NAICU Washington Update

Cohort Default Rates Dip

September 29, 2014

Earlier this month, the Department of Education published institutional student loan cohort default rates (CDR) showing that the percentage of students who defaulted on a federal student loan had decreased. According to the Department, the national three-year rate for FY 2011 declined from 14.7 percent last year to 13.7 this year, but remained higher than the FY 2009 rate of 13.4 percent.

CDRs in all sectors went down, even the for-profit sector. The overall private nonprofit sector dropped from 8.2 to 7.2 percent. The rate for 4-year private nonprofit colleges declined from 8 to 7 percent (the FY 2009 percentage for nonprofits was 7.5 percent). The for-profit sector still has the highest cohort default rate at 19.1 percent. The public sector rate (2-year and 4-year institutions) is 12.9 percent. It is 8.9 percent for 4–year public colleges.
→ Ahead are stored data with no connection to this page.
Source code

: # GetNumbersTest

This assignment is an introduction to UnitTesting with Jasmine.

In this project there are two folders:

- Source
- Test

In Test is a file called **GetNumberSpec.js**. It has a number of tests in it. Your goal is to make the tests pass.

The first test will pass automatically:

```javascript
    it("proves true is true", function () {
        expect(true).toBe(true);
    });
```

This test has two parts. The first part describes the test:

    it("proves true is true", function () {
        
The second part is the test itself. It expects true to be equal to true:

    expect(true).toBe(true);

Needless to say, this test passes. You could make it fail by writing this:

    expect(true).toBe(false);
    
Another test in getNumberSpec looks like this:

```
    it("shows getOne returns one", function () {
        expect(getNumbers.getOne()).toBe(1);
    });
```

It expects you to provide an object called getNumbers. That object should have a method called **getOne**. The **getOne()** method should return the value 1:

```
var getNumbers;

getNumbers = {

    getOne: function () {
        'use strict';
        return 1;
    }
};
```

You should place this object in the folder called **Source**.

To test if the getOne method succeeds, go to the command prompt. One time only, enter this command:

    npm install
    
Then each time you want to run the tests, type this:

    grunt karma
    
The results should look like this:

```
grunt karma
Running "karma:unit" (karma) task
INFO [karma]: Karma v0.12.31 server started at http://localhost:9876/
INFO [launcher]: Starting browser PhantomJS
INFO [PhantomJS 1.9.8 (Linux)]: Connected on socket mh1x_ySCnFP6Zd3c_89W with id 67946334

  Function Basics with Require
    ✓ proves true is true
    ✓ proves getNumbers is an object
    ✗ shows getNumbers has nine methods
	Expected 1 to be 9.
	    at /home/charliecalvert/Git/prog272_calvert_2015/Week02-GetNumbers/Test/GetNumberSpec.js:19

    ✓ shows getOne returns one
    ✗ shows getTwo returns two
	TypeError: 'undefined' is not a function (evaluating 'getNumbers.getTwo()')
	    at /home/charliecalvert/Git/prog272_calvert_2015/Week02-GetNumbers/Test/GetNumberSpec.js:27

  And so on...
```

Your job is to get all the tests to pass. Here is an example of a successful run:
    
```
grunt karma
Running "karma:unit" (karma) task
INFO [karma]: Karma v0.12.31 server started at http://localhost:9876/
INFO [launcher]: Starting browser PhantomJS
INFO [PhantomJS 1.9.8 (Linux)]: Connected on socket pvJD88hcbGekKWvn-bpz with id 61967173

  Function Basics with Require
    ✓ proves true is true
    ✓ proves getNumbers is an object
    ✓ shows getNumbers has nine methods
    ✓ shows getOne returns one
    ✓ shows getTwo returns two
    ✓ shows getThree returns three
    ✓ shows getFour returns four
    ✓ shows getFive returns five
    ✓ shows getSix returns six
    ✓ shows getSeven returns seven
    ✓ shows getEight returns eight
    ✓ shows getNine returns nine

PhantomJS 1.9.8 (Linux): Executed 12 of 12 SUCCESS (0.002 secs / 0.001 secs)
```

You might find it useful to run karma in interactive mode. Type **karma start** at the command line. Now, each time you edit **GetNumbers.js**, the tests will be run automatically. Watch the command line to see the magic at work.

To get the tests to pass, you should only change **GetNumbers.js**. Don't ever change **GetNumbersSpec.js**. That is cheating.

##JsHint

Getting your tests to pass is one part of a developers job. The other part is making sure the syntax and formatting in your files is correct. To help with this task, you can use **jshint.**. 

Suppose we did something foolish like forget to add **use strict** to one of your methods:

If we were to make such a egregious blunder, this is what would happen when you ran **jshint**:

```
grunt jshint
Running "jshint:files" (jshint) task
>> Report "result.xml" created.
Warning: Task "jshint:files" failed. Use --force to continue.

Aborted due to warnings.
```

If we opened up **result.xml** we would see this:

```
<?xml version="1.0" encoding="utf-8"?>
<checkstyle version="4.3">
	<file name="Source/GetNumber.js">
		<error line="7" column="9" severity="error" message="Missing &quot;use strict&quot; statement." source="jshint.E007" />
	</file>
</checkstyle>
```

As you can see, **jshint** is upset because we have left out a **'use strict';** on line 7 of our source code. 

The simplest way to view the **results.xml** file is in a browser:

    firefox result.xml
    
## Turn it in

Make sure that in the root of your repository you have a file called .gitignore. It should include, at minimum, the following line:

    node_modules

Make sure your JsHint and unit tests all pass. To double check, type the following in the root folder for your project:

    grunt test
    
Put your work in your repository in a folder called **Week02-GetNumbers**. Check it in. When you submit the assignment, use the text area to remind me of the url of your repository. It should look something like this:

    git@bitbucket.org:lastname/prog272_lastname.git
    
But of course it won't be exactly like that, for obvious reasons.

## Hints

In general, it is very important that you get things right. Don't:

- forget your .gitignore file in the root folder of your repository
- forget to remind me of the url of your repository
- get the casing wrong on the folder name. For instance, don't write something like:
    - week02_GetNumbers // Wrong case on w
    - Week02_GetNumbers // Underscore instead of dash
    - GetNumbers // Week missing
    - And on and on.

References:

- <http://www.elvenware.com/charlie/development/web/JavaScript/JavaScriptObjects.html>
The Department attributes the reduction in default rates to many factors, most notably, better outreach to students regarding repayment options, especially the availability of income-based repayment plans, including President Obama’s pay as you earn (PAYE) plan which enables borrowers to repay their loans at no more than 10 percent of their discretionary income. Additional factors cited by the Department included increased counseling and efforts to improve the loan servicing.

This is the first year in which penalties are in effect for institutions that had 3 years of CDRs of 30 percent or more. The Department found that about 400 institutions across sectors had reached the 30 percent threshold for Title IV program elimination. Because it was a new threshold, and because the loans involved in calculating the CDRs were included in loan repayment and collection processes during the period of transition from the bank-based loans of the Federal Family Education Loan Program (FFELP) to the Department’s Direct Loan Program, the Department decided not to count certain loans where borrowers had “split servicing” of their loans.

The Department looked at those institutions that would have lost eligibility because of high defaults to see if the situation of multiple servicers per borrower was a factor. The Department determined that borrowers at these identified institutions were not considered in default if repayment of one loan was current, even if another loan, handled by a different servicer, was in default. Defaults in such cases were removed from an institution’s rate. In the end about 20 of the nearly 400 institutions, half of which were beauty/barber schools, lost eligibility for Title IV programs.